Keywords: Characteristic mode (CM), distributed heterogeneous array, meter-wave, platform-integrated antenna.

I. INTRODUCTION

As a highly maneuverable platform, the aircraft carries an electronic system that can communicate with other end users at various weather, terrains, and visibility conditions [1]. To enhance gain and electronic beam scanning, antenna arrays, instead of single-element antennas, are commonly installed on the aircraft platform [2, 3]. However, designing integrated phased array antennas for aircraft presents challenges. Firstly, meter-wave phased array radar is effective for stealth and long-range detection [4, 5]. Yet, the resonant length of meter-wave antennas equals their wavelength, making it challenging to form arrays on platforms with limited space [6]. Secondly, larger antennas negatively impact aerodynamics, stability, and increase the radar cross-section (RCS) of the platform. Thirdly, platforms with complex electromagnetic materials may experience coupling issues, affecting radiation performance.

Designing conformal antenna arrays on space-constrained platforms is challenging. Current integration of platforms and antennas faces deficiencies, with electromagnetic full-wave analysis being the predominant optimization method [7]. While joint simulation reduces development time, it has limited physical explanations for antenna radiation mechanisms. Addressing these challenges, the low-frequency platform-integrated antenna design, based on the characteristic mode (CM) theory, offers advantages.
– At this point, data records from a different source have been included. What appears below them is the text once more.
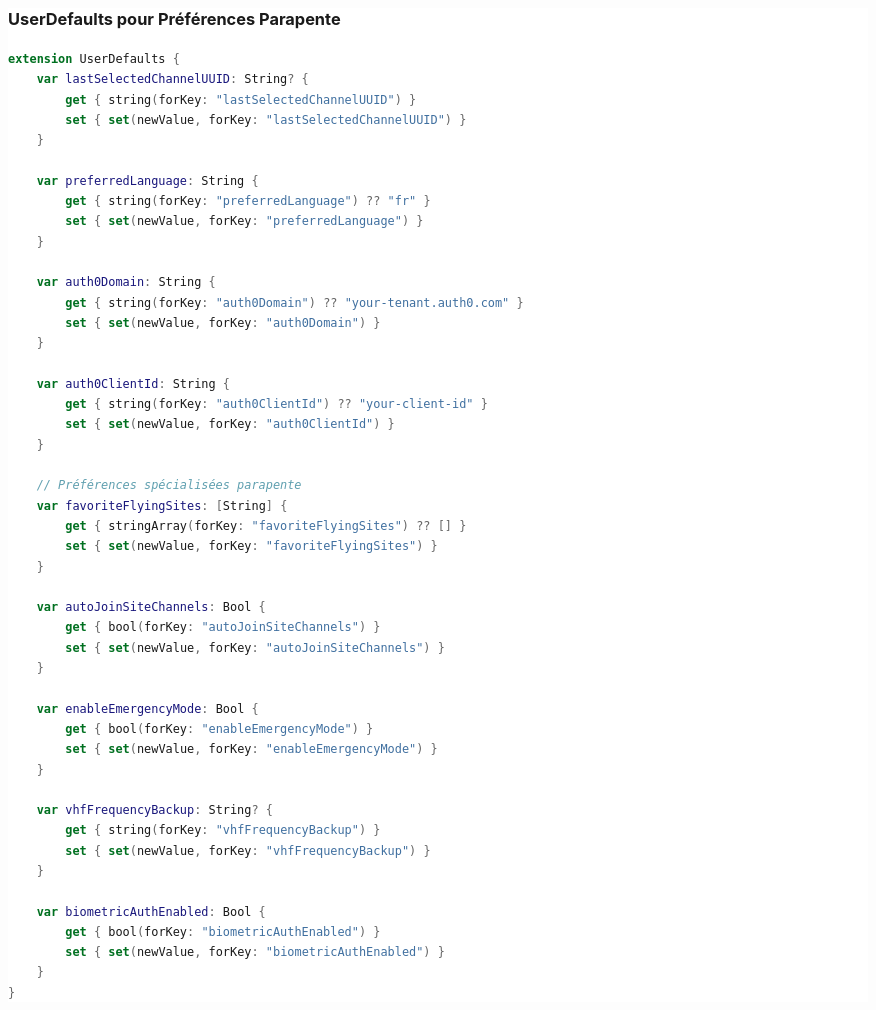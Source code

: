 ### UserDefaults pour Préférences Parapente

```swift
extension UserDefaults {
    var lastSelectedChannelUUID: String? {
        get { string(forKey: "lastSelectedChannelUUID") }
        set { set(newValue, forKey: "lastSelectedChannelUUID") }
    }

    var preferredLanguage: String {
        get { string(forKey: "preferredLanguage") ?? "fr" }
        set { set(newValue, forKey: "preferredLanguage") }
    }

    var auth0Domain: String {
        get { string(forKey: "auth0Domain") ?? "your-tenant.auth0.com" }
        set { set(newValue, forKey: "auth0Domain") }
    }

    var auth0ClientId: String {
        get { string(forKey: "auth0ClientId") ?? "your-client-id" }
        set { set(newValue, forKey: "auth0ClientId") }
    }

    // Préférences spécialisées parapente
    var favoriteFlyingSites: [String] {
        get { stringArray(forKey: "favoriteFlyingSites") ?? [] }
        set { set(newValue, forKey: "favoriteFlyingSites") }
    }

    var autoJoinSiteChannels: Bool {
        get { bool(forKey: "autoJoinSiteChannels") }
        set { set(newValue, forKey: "autoJoinSiteChannels") }
    }

    var enableEmergencyMode: Bool {
        get { bool(forKey: "enableEmergencyMode") }
        set { set(newValue, forKey: "enableEmergencyMode") }
    }

    var vhfFrequencyBackup: String? {
        get { string(forKey: "vhfFrequencyBackup") }
        set { set(newValue, forKey: "vhfFrequencyBackup") }
    }

    var biometricAuthEnabled: Bool {
        get { bool(forKey: "biometricAuthEnabled") }
        set { set(newValue, forKey: "biometricAuthEnabled") }
    }
}
```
For instance, in a shipboard antenna system embedded in the platform [8], CMs synthesize radiating currents for a desired radiation pattern. Designs with multiple beam directions and consideration of polarization information offer versatile applications. In examples like [9] and [10], three beams with different directions on an aircraft platform were synthesized, and [11] achieved the switching ability of four angle beams. While some designs, like [12], focus on using polarization characteristics for incident wave detection in aircraft platforms, beam scanning is limited. In [13], coupling elements (CEs) on both sides of the platform allow $\pm$ 45^∘ beam scanning, considering polarization characteristics and beam switch ability during CM analysis and pattern synthesis. However, not all aircraft platforms have sufficient regular edge structures for placing CEs.

Compared with existing CM-based antenna designs [9, 10, 11, 12, 13], which primarily target local or planar aircraft structures, the proposed work introduces a distributed heterogeneous conformal array framework suitable for large, irregular, and low-frequency airship platforms. First, the CM theory is extended to analyze and synthesize the global radiation modes of a fully metallic airship body, enabling efficient mode selection and field synthesis over complex surfaces. Second, a decomposition-based multi-objective evolutionary algorithm (MOEA/D) is integrated with the modal analysis to achieve physics-informed optimization of co- or cross-polarization energy, beam direction, and sidelobe control. Third, a practical conformal coupling-line excitation structure is designed according to the synthesized modal currents, realizing an experimentally validated $\pm$ 60^∘ beam scanning with over 10 dBi gain and 80% radiation efficiency. These advancements bridge the gap between theoretical CM analysis and the engineering implementation of large-scale conformal phased arrays at meter-wave frequencies.

CM-based platform-integrated antenna research has been extensively applied in low-frequency aircraft and vehicular systems. For instance, Wang et al. [19] proposed a CM-based multiantenna system in the HF band (8–28 MHz) for aircraft platforms. Their approach achieved omnidirectional and directional radiation patterns by combining dominant modes and manually selecting exciter locations, but it was limited to discrete-frequency operation without beam scanning capability.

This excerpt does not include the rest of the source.